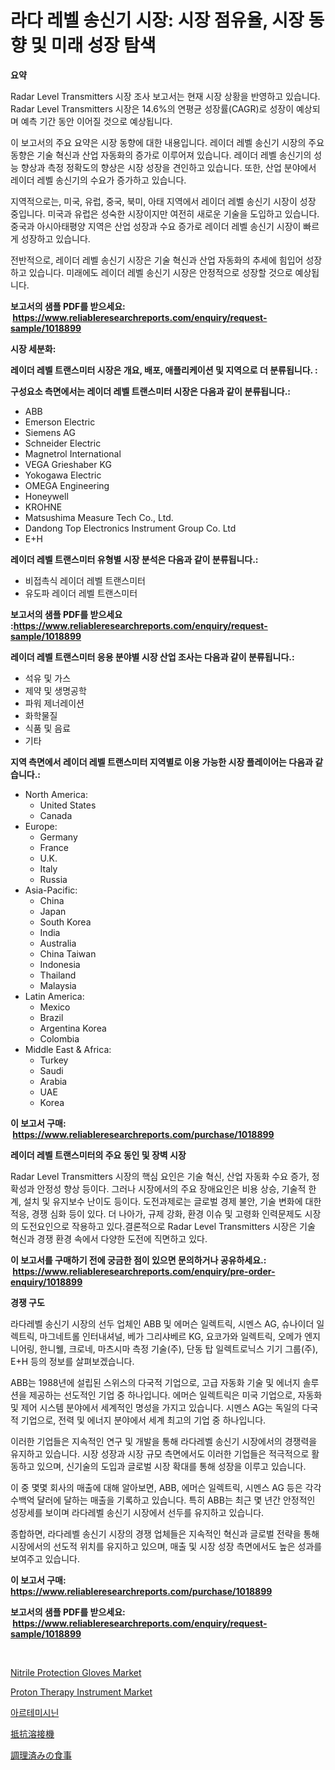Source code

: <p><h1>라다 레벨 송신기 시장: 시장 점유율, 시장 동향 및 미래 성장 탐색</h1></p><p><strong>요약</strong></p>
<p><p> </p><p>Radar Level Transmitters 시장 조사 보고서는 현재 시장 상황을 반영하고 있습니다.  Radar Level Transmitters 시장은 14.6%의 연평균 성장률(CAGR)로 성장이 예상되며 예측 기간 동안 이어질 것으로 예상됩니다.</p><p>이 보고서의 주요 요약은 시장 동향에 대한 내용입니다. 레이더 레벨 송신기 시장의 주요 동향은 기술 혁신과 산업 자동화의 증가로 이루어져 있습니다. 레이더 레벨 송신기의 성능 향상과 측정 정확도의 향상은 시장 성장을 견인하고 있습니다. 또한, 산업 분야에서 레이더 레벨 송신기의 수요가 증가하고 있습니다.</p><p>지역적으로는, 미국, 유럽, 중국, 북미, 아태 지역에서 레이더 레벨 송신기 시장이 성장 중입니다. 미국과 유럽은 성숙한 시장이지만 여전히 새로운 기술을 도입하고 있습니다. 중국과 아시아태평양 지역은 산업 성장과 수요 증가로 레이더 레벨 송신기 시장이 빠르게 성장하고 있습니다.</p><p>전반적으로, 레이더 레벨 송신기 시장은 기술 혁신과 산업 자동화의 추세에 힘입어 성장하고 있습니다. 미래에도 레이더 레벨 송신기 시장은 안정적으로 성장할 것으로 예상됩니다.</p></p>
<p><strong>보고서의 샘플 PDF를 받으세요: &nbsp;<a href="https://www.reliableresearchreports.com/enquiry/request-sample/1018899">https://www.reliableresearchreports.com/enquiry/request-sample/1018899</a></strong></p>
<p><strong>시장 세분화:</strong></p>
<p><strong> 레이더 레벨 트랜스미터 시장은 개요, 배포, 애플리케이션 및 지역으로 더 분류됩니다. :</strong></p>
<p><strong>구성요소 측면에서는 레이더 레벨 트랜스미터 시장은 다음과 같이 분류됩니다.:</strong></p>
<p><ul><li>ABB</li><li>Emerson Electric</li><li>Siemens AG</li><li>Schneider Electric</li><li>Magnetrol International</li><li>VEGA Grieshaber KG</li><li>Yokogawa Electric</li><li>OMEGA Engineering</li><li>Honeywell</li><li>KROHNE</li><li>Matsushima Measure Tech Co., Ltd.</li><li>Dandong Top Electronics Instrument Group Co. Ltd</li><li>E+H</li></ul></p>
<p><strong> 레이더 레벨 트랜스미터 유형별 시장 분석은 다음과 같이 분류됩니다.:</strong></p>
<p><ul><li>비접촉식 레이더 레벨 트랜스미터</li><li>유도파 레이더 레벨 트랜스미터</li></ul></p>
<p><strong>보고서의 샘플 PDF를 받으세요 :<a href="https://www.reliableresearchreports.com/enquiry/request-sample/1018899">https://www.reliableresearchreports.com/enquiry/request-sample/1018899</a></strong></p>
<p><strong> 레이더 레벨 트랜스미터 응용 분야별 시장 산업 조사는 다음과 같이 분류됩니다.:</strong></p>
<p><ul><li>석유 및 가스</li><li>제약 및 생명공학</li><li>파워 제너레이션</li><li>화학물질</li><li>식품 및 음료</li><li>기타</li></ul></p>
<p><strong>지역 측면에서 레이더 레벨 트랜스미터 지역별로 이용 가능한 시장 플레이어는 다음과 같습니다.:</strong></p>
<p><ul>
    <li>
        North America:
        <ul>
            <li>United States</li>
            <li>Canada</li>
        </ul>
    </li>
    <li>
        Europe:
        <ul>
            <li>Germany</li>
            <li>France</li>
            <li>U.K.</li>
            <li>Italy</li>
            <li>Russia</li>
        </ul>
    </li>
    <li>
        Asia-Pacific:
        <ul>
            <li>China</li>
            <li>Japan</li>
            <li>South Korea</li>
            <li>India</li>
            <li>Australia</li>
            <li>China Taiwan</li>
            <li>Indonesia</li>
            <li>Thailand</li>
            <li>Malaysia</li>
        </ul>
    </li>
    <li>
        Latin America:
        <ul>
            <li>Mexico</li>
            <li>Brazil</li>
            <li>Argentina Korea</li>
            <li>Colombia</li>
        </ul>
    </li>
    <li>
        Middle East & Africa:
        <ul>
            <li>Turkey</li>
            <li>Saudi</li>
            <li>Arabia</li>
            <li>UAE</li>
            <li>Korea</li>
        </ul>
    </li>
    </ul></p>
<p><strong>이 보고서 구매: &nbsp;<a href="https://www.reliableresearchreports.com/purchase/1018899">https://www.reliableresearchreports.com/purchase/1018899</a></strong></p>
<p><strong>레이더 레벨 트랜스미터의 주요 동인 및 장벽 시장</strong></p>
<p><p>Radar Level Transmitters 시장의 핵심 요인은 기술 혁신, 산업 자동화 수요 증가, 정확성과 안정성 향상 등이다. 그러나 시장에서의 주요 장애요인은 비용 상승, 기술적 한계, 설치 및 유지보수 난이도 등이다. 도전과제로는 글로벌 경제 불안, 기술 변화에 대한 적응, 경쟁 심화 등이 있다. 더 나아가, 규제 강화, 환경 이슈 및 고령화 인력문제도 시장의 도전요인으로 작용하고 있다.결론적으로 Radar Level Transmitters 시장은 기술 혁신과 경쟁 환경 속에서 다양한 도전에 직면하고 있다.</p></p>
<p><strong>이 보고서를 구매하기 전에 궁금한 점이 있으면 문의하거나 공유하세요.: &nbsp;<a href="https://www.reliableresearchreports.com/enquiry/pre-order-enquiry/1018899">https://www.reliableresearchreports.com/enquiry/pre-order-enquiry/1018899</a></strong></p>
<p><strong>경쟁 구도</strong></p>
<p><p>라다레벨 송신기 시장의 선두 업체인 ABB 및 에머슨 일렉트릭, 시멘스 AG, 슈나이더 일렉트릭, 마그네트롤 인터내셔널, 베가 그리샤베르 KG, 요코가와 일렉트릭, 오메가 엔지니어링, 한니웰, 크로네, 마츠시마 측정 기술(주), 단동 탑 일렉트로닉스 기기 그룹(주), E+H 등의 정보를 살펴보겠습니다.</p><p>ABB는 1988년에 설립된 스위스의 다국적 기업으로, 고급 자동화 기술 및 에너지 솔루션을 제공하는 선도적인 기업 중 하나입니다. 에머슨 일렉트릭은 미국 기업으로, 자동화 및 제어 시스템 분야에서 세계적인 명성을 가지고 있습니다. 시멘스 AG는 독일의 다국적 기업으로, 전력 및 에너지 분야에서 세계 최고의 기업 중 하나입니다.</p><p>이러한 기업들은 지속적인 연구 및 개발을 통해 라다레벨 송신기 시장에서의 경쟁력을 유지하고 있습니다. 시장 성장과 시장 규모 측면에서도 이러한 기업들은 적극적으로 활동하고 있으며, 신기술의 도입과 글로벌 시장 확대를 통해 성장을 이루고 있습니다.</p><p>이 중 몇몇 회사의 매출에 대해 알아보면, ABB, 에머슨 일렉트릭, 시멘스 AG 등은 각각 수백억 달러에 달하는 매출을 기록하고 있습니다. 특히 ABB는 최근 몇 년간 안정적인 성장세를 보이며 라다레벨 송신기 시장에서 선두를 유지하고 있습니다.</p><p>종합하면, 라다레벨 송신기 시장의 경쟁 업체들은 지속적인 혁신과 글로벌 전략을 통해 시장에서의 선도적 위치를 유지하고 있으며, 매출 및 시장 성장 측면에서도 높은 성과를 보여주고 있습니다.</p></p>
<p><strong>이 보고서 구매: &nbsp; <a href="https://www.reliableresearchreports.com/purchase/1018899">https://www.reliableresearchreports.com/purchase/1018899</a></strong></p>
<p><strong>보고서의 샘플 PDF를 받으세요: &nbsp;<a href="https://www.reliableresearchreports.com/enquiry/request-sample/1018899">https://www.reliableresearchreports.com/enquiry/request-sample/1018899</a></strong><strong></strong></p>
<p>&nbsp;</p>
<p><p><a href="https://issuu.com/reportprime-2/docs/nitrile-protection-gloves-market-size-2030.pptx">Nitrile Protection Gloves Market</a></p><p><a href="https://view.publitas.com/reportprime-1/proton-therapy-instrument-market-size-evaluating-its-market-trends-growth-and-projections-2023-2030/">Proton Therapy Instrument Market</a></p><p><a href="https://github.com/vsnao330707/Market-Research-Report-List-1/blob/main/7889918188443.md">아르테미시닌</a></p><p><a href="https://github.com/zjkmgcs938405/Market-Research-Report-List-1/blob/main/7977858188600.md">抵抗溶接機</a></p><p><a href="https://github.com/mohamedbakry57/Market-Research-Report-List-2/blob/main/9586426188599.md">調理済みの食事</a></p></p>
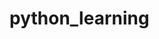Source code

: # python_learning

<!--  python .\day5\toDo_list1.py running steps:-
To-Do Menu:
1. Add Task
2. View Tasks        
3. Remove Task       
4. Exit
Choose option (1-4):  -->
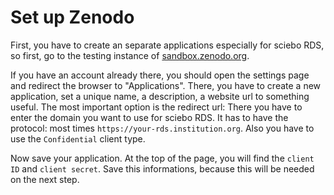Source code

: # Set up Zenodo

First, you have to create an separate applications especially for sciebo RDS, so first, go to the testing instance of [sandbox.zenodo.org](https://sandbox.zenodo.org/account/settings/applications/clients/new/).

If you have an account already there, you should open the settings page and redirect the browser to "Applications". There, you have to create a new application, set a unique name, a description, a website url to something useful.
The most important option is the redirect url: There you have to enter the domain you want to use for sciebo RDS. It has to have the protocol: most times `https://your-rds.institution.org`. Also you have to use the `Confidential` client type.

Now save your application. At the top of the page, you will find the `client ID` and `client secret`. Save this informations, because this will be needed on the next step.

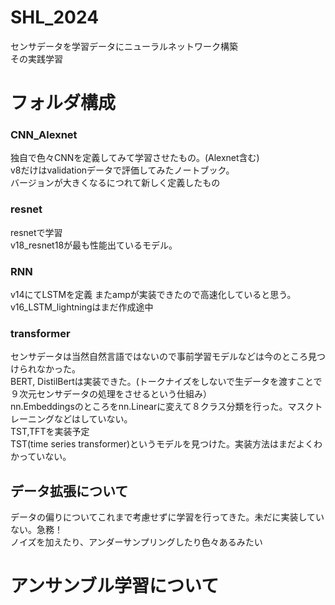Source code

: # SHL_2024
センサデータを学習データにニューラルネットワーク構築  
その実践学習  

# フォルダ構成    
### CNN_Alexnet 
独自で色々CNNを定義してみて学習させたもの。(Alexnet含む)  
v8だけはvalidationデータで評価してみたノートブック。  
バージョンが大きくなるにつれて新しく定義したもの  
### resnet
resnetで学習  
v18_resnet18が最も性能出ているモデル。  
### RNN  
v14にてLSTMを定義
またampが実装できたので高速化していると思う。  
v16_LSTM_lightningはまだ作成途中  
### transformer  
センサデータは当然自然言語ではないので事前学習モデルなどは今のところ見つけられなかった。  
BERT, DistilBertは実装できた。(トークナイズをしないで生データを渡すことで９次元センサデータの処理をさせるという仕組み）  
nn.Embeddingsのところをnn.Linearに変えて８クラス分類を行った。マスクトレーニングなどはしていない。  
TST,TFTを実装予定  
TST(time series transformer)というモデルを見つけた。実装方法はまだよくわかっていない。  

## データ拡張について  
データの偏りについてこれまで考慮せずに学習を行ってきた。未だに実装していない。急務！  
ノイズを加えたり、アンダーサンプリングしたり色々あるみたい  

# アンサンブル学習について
• • • •
_The task_
Reproduce the listing from the "nn.Embeddingsの" line onward, verbatim.

_Reply_
nn.Embeddingsのところをnn.Linearに変えて８クラス分類を行った。マスクトレーニングなどはしていない。  
TST,TFTを実装予定  
TST(time series transformer)というモデルを見つけた。実装方法はまだよくわかっていない。  

## データ拡張について  
データの偏りについてこれまで考慮せずに学習を行ってきた。未だに実装していない。急務！  
ノイズを加えたり、アンダーサンプリングしたり色々あるみたい  

# アンサンブル学習について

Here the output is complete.